> [INSTRUCTIONS FOR THE TASK]: Once the line holding "接着我们来正式学习下分页插件PageHelper的使用，我们先来看看其实现步骤" is written out, stop; begin at the first line of the material below and retype exactly, dropping pictures.

> [DATA SECTION]:
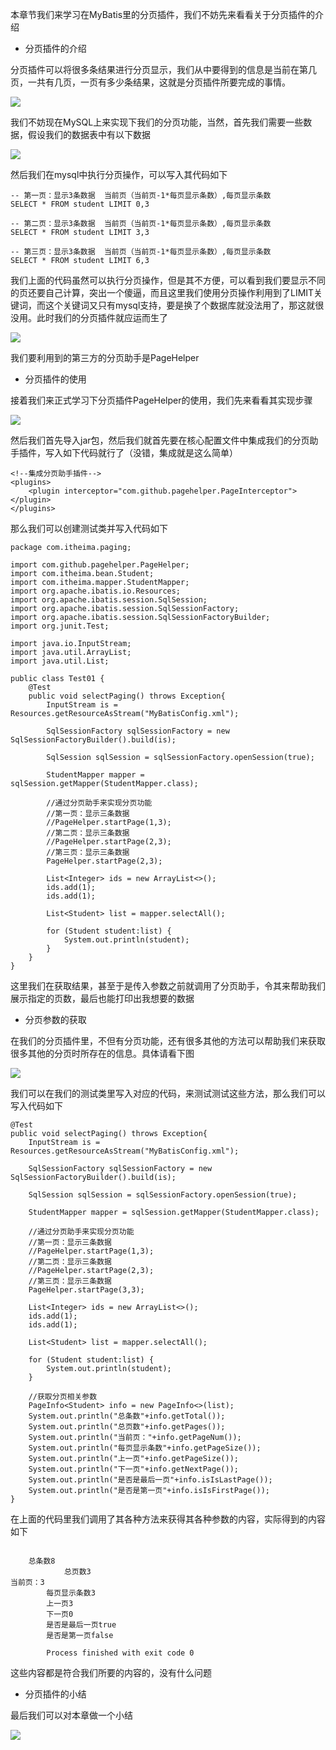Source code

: 本章节我们来学习在MyBatis里的分页插件，我们不妨先来看看关于分页插件的介绍

- 分页插件的介绍

分页插件可以将很多条结果进行分页显示，我们从中要得到的信息是当前在第几页，一共有几页，一页有多少条结果，这就是分页插件所要完成的事情。

![](D:/Rolin的学习笔记/youdaonote-pull/youdaonote/youdaonote-images/WEBRESOURCE7220b4bb049d6128d19a22d0326668a6.png)

我们不妨现在MySQL上来实现下我们的分页功能，当然，首先我们需要一些数据，假设我们的数据表中有以下数据

![](D:/Rolin的学习笔记/youdaonote-pull/youdaonote/youdaonote-images/WEBRESOURCEa6b3cf29122f2497b02ae30d81e418c3.png)

然后我们在mysql中执行分页操作，可以写入其代码如下

```
-- 第一页：显示3条数据  当前页（当前页-1*每页显示条数）,每页显示条数
SELECT * FROM student LIMIT 0,3

-- 第二页：显示3条数据  当前页（当前页-1*每页显示条数）,每页显示条数
SELECT * FROM student LIMIT 3,3

-- 第三页：显示3条数据  当前页（当前页-1*每页显示条数）,每页显示条数
SELECT * FROM student LIMIT 6,3
```

我们上面的代码虽然可以执行分页操作，但是其不方便，可以看到我们要显示不同的页还要自己计算，突出一个傻逼，而且这里我们使用分页操作利用到了LIMIT关键词，而这个关键词又只有mysql支持，要是换了个数据库就没法用了，那这就很没用。此时我们的分页插件就应运而生了

![](D:/Rolin的学习笔记/youdaonote-pull/youdaonote/youdaonote-images/WEBRESOURCEc12e2f23074a010eb078583d4edbf7de.png)

我们要利用到的第三方的分页助手是PageHelper

- 分页插件的使用

接着我们来正式学习下分页插件PageHelper的使用，我们先来看看其实现步骤

![](D:/Rolin的学习笔记/youdaonote-pull/youdaonote/youdaonote-images/WEBRESOURCE1bc4904803a0c4093d454eff389dfd18.png)

然后我们首先导入jar包，然后我们就首先要在核心配置文件中集成我们的分页助手插件，写入如下代码就行了（没错，集成就是这么简单）

```
<!--集成分页助手插件-->
<plugins>
    <plugin interceptor="com.github.pagehelper.PageInterceptor"></plugin>
</plugins>
```

那么我们可以创建测试类并写入代码如下

```
package com.itheima.paging;

import com.github.pagehelper.PageHelper;
import com.itheima.bean.Student;
import com.itheima.mapper.StudentMapper;
import org.apache.ibatis.io.Resources;
import org.apache.ibatis.session.SqlSession;
import org.apache.ibatis.session.SqlSessionFactory;
import org.apache.ibatis.session.SqlSessionFactoryBuilder;
import org.junit.Test;

import java.io.InputStream;
import java.util.ArrayList;
import java.util.List;

public class Test01 {
    @Test
    public void selectPaging() throws Exception{
        InputStream is = Resources.getResourceAsStream("MyBatisConfig.xml");

        SqlSessionFactory sqlSessionFactory = new SqlSessionFactoryBuilder().build(is);

        SqlSession sqlSession = sqlSessionFactory.openSession(true);

        StudentMapper mapper = sqlSession.getMapper(StudentMapper.class);

        //通过分页助手来实现分页功能
        //第一页：显示三条数据
        //PageHelper.startPage(1,3);
        //第二页：显示三条数据
        //PageHelper.startPage(2,3);
        //第三页：显示三条数据
        PageHelper.startPage(2,3);

        List<Integer> ids = new ArrayList<>();
        ids.add(1);
        ids.add(1);

        List<Student> list = mapper.selectAll();

        for (Student student:list) {
            System.out.println(student);
        }
    }
}

```

这里我们在获取结果，甚至于是传入参数之前就调用了分页助手，令其来帮助我们展示指定的页数，最后也能打印出我想要的数据

- 分页参数的获取

在我们的分页插件里，不但有分页功能，还有很多其他的方法可以帮助我们来获取很多其他的分页时所存在的信息。具体请看下图

![](D:/Rolin的学习笔记/youdaonote-pull/youdaonote/youdaonote-images/WEBRESOURCE6ecc1633ea36b4698d9768bf0512ce41.png)

我们可以在我们的测试类里写入对应的代码，来测试测试这些方法，那么我们可以写入代码如下

```
@Test
public void selectPaging() throws Exception{
    InputStream is = Resources.getResourceAsStream("MyBatisConfig.xml");

    SqlSessionFactory sqlSessionFactory = new SqlSessionFactoryBuilder().build(is);

    SqlSession sqlSession = sqlSessionFactory.openSession(true);

    StudentMapper mapper = sqlSession.getMapper(StudentMapper.class);

    //通过分页助手来实现分页功能
    //第一页：显示三条数据
    //PageHelper.startPage(1,3);
    //第二页：显示三条数据
    //PageHelper.startPage(2,3);
    //第三页：显示三条数据
    PageHelper.startPage(3,3);

    List<Integer> ids = new ArrayList<>();
    ids.add(1);
    ids.add(1);

    List<Student> list = mapper.selectAll();

    for (Student student:list) {
        System.out.println(student);
    }

    //获取分页相关参数
    PageInfo<Student> info = new PageInfo<>(list);
    System.out.println("总条数"+info.getTotal());
    System.out.println("总页数"+info.getPages());
    System.out.println("当前页："+info.getPageNum());
    System.out.println("每页显示条数"+info.getPageSize());
    System.out.println("上一页"+info.getPageSize());
    System.out.println("下一页"+info.getNextPage());
    System.out.println("是否是最后一页"+info.isIsLastPage());
    System.out.println("是否是第一页"+info.isIsFirstPage());
}
```

在上面的代码里我们调用了其各种方法来获得其各种参数的内容，实际得到的内容如下

```

    总条数8
            总页数3
当前页：3
        每页显示条数3
        上一页3
        下一页0
        是否是最后一页true
        是否是第一页false

        Process finished with exit code 0

```

这些内容都是符合我们所要的内容的，没有什么问题

- 分页插件的小结

最后我们可以对本章做一个小结

![](D:/Rolin的学习笔记/youdaonote-pull/youdaonote/youdaonote-images/WEBRESOURCE55cca9163302c4382b67fbbb89807a15.png)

> [COMPLETED TASK]:
Source code

: 本章节我们来学习在MyBatis里的分页插件，我们不妨先来看看关于分页插件的介绍

- 分页插件的介绍

分页插件可以将很多条结果进行分页显示，我们从中要得到的信息是当前在第几页，一共有几页，一页有多少条结果，这就是分页插件所要完成的事情。

![](D:/Rolin的学习笔记/youdaonote-pull/youdaonote/youdaonote-images/WEBRESOURCE7220b4bb049d6128d19a22d0326668a6.png)

我们不妨现在MySQL上来实现下我们的分页功能，当然，首先我们需要一些数据，假设我们的数据表中有以下数据

![](D:/Rolin的学习笔记/youdaonote-pull/youdaonote/youdaonote-images/WEBRESOURCEa6b3cf29122f2497b02ae30d81e418c3.png)

然后我们在mysql中执行分页操作，可以写入其代码如下

```
-- 第一页：显示3条数据  当前页（当前页-1*每页显示条数）,每页显示条数
SELECT * FROM student LIMIT 0,3

-- 第二页：显示3条数据  当前页（当前页-1*每页显示条数）,每页显示条数
SELECT * FROM student LIMIT 3,3

-- 第三页：显示3条数据  当前页（当前页-1*每页显示条数）,每页显示条数
SELECT * FROM student LIMIT 6,3
```

我们上面的代码虽然可以执行分页操作，但是其不方便，可以看到我们要显示不同的页还要自己计算，突出一个傻逼，而且这里我们使用分页操作利用到了LIMIT关键词，而这个关键词又只有mysql支持，要是换了个数据库就没法用了，那这就很没用。此时我们的分页插件就应运而生了

![](D:/Rolin的学习笔记/youdaonote-pull/youdaonote/youdaonote-images/WEBRESOURCEc12e2f23074a010eb078583d4edbf7de.png)

我们要利用到的第三方的分页助手是PageHelper

- 分页插件的使用

接着我们来正式学习下分页插件PageHelper的使用，我们先来看看其实现步骤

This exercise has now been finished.